Given data:
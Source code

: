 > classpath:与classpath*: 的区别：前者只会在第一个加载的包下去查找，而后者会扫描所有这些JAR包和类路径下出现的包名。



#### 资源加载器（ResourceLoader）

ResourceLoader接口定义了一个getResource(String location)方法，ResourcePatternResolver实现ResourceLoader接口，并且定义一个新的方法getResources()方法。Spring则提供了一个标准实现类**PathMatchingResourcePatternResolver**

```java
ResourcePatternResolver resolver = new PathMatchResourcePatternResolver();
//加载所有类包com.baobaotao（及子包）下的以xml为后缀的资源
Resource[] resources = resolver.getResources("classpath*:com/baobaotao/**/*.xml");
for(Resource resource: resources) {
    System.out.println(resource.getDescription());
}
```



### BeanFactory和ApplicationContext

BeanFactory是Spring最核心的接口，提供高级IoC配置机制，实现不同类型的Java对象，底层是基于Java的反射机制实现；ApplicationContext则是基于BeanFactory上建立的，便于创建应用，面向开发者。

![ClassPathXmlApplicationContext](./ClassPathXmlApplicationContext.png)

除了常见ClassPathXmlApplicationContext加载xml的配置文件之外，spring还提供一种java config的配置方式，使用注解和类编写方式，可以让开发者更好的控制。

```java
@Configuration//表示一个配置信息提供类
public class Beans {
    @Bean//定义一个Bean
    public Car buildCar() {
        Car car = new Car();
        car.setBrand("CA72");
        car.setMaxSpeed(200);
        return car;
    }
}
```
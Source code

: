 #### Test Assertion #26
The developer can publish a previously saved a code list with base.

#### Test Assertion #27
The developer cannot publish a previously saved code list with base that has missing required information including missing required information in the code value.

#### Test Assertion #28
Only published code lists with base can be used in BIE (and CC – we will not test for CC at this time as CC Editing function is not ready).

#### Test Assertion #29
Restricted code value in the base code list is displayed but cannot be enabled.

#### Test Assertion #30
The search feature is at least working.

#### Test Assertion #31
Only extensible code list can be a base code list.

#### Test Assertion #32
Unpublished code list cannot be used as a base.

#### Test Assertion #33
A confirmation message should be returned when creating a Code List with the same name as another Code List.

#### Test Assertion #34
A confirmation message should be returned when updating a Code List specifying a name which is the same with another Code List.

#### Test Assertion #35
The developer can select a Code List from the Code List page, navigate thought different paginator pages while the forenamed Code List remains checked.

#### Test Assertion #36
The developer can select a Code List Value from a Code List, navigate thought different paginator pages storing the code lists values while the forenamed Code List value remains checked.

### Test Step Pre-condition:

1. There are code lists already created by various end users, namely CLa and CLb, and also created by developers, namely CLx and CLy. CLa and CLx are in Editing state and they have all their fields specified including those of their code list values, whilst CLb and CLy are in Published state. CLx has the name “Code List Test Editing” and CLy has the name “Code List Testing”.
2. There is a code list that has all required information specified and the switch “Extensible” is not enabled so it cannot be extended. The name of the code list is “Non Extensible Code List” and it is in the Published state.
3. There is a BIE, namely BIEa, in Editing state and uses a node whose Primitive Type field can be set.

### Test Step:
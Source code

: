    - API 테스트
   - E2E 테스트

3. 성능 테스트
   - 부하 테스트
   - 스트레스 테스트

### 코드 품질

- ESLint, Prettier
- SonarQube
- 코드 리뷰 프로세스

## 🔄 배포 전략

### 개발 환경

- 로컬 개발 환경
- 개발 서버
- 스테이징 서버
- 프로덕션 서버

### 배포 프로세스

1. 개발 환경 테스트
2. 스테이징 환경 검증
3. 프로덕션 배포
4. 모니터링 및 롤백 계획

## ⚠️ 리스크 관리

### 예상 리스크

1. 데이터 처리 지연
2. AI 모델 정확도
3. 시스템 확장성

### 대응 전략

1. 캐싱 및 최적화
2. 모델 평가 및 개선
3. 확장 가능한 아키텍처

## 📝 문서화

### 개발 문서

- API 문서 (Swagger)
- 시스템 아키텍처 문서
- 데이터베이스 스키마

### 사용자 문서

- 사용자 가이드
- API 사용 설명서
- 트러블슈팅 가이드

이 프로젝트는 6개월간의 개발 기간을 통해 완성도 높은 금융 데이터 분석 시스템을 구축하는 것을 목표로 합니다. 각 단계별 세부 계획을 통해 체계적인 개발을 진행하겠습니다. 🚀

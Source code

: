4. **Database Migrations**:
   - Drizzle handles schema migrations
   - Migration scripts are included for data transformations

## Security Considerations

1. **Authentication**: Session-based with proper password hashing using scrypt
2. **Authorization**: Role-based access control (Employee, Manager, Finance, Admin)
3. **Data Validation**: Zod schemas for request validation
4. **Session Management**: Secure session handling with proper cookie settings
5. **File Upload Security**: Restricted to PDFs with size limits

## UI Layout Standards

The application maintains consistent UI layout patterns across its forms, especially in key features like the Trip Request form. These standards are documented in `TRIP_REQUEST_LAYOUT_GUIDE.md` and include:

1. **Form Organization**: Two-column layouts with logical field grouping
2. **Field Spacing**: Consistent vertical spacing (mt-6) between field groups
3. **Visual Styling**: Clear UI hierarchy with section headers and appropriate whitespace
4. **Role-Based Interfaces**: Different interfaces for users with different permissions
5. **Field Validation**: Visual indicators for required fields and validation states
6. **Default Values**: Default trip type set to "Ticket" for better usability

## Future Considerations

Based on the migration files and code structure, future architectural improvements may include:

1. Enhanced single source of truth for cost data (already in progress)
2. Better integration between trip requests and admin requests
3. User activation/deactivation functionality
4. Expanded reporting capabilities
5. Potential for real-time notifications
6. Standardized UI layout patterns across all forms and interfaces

Problem requirements: Only the lines above starting at the line that holds "- 트러블슈팅 가이드" and ending at the line that holds "## UI Layout Standards" are to be repeated, exactly and in full.

Answer to the exercise:
- 트러블슈팅 가이드

이 프로젝트는 6개월간의 개발 기간을 통해 완성도 높은 금융 데이터 분석 시스템을 구축하는 것을 목표로 합니다. 각 단계별 세부 계획을 통해 체계적인 개발을 진행하겠습니다. 🚀

Source code

:4. **Database Migrations**:
   - Drizzle handles schema migrations
   - Migration scripts are included for data transformations

## Security Considerations

1. **Authentication**: Session-based with proper password hashing using scrypt
2. **Authorization**: Role-based access control (Employee, Manager, Finance, Admin)
3. **Data Validation**: Zod schemas for request validation
4. **Session Management**: Secure session handling with proper cookie settings
5. **File Upload Security**: Restricted to PDFs with size limits

## UI Layout Standards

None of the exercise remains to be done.